Foi com grande alegria que acolhemos a notícia da
elevação de D. José Tolentino Mendonça a cardeal. Já era esperado que assim
fosse, mas a confirmação é sempre bem-vinda.
Curiosamente, D. José Tolentino será elevado no dia 5 de
outubro, o que até lhe fica bem, uma vez que ele é (tragicamente) republicano.
Como é natural, a nomeação de D. Tolentino centrou as
atenções dos portugueses, mas seria uma pena não perceber a relevância de muitas
das restantes nomeações, que mostram claramente as prioridades deste Papa e deste
pontificado.
Começo pelo diálogo inter-religioso. O Papa Francisco não
só nomeou cardeal o espanhol Miguel Ángel Ayuso Guixot, presidente do Conselho
Pontifício para o Diálogo Inter-religioso, como também o seu antecessor Michael
Louis Fitzgerald, que chefiou o Conselho entre 2002 e 2006.
A nomeação de Fitzgerald é particularmente interessante.

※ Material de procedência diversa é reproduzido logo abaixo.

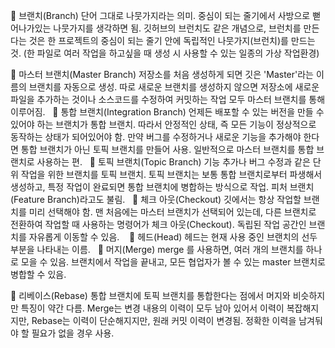 📌 브랜치(Branch)
단어 그대로 나뭇가지라는 의미.
중심이 되는 줄기에서 사방으로 뻗어나가있는 나뭇가지를 생각하면 됨.
깃허브의 브런치도 같은 개념으로, 
브런치를 만든다는 것은 한 프로젝트의 중심이 되는 줄기 안에 독립적인 나뭇가지(브런치)를 만드는 것.
(한 파일로 여러 작업을 하고싶을 때 생성 시 사용할 수 있는 일종의 가상 작업환경)

📌 마스터 브랜치(Master Branch)
저장소를 처음 생성하게 되면 깃은 'Master'라는 이름의 브랜치를 자동으로 생성. 
따로 새로운 브랜치를 생성하지 않으면 저장소에 새로운 파일을 추가하는 것이나 소스코드를 수정하여 커밋하는 작업 모두 마스터 브랜치를 통해 이루어짐.
 
📌 통합 브랜치(Integration Branch)
언제든 배포할 수 있는 버전을 만들 수 있어야 하는 브랜치가 통합 브랜치. 
따라서 안정적인 상태, 즉 모든 기능이 정상적으로 동작하는 상태가 되어있어야 함.
만약 버그를 수정하거나 새로운 기능을 추가해야 한다면 통합 브랜치가 아닌 토픽 브랜치를 만들어 사용. 
일반적으로 마스터 브랜치를 통합 브랜치로 사용하는 편.
 
📌 토픽 브랜치(Topic Branch)
기능 추가나 버그 수정과 같은 단위 작업을 위한 브랜치를 토픽 브랜치. 
토픽 브랜치는 보통 통합 브랜치로부터 파생해서 생성하고, 특정 작업이 완료되면 통합 브랜치에 병합하는 방식으로 작업. 
피처 브랜치(Feature Branch)라고도 불림.
 
📌 체크 아웃(Checkout)
깃에서는 항상 작업할 브랜치를 미리 선택해야 함. 
맨 처음에는 마스터 브랜치가 선택되어 있는데, 다른 브랜치로 전환하여 작업할 때 사용하는 명령어가 체크 아웃(Checkout).
독립된 작업 공간인 브랜치를 자유롭게 이동할 수 있음. 
 
📌 헤드(Head)
헤드는 현재 사용 중인 브랜치의 선두 부분을 나타내는 이름. 
 
📌 머지(Merge)
merge 를 사용하면, 여러 개의 브랜치를 하나로 모을 수 있음.
브랜치에서 작업을 끝내고, 모든 협업자가 볼 수 있는 master 브랜치로 병합할 수 있음. 

📌 리베이스(Rebase)
통합 브랜치에 토픽 브랜치를 통합한다는 점에서 머지와 비슷하지만 특징이 약간 다름.
Merge는 변경 내용의 이력이 모두 남아 있어서 이력이 복잡해지지만,
Rebase는 이력이 단순해지지만, 원래 커밋 이력이 변경됨.
정확한 이력을 남겨둬야 할 필요가 없을 경우 사용.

Em 2006 Bento XVI retirou-o do Conselho para o Diálogo Inter-religioso e
nomeou-o núncio apostólico para o Egipto. Ora, na altura a decisão causou alguma
confusão e não foi possível compreender se se tratava de uma despromoção, ou de
uma tentativa de aproveitar as grandes qualidades do arcebispo num país que é
crucial para as relações entre o Islão e o Cristianismo. Pouco tempo depois da sua retirada o Papa fez
o seu discurso de Ratisbona, que acabaria por danificar gravemente essas
relações.
A decisão de o nomear cardeal agora, que já tem 82 anos, pode
ser entendida, assim, como uma espécie de reabilitação, ou um tributo tardio a
um homem que dedicou a vida a tentar construir pontes com o Islão, coisa que o
Papa valoriza.
Para além destes dois especialistas em diálogo
inter-religioso, o Papa Francisco também nomeia cardeais os arcebispos de dois
países muito importantes para o mundo islâmico, Ignatius Suharyo Hardjoatmodjo,
de Jacarta, Indonésia – o maior país muçulmano em termos demográficos. Trata-se
apenas do terceiro cardeal da história da Indonésia, sendo que o primeiro já
morreu e o segundo, seu antecessor em Jakarta, tem já 84 anos. O outro novo
cardeal que vem do mundo islâmico é o arcebispo de Rabat, em Marrocos, Cristóbal
López Romero.
Recorde-se que o mesmo Papa Francisco já nomeou cardeais
do Burkina Faso (89% islâmica), da República Centro-Africana, onde os últimos
anos têm sido marcados por conflitos entre muçulmanos e cristãos, da Malásia
(61% muçulmanos, apenas 9% cristãos), Albânia, Mali (95% muçulmanos), Iraque e
Paquistão.
É verdade que com estas nomeações o Papa está a respeitar
a sua própria vontade expressa de dar importância às periferias, mas olhando
para estas nomeações parece também evidente que está, por um lado, a encorajar
e valorizar as comunidades cristãs nestes países, frequentemente vítimas de perseguição,
mas também a criar uma rede de conselheiros e actores que podem, agora com
maior autoridade, levar a cabo o diálogo com o Islão nestes países.
Pe. Michael Czerny |
A outra questão é a valorização do problema dos refugiados.
O Papa fez aqui uma nomeação curiosa, o padre canadiano Michael Czerny,
que é subsecretário da secção para os refugiados do Dicastério para a Promoção
do Desenvolvimento Humano Integral. O prefeito deste dicastério é Peter
Turkson, que já é cardeal, mas o secretário, o padre francês Bruno-Marie Duffé,
não é, o que cria uma situação peculiar, mas deixa muito, muito clara a
intenção do Papa de sublinhar a importância do trabalho desenvolvido por Czerny.
Repare-se que o jesuíta canadiano não é bispo. Ora isto
não é inédito, mas normalmente os padres nomeados cardeais são mais velhos, não-eleitores
ou muito perto de o serem, e muitos, sobretudo quando são jesuítas, pedem para não
ser ordenados bispos. Não se sabe ainda se Czerny, que entretanto foi também
nomeado secretário do sínodo dos bispos sobre a Amazónia, irá pedir esta
dispensa, mas se o fizer, e se lhe for concedida, haverá o caso raro de um
cardeal eleitor que não é bispo. Por exemplo, nos últimos conclaves não houve
um único caso de participante que não fosse bispo.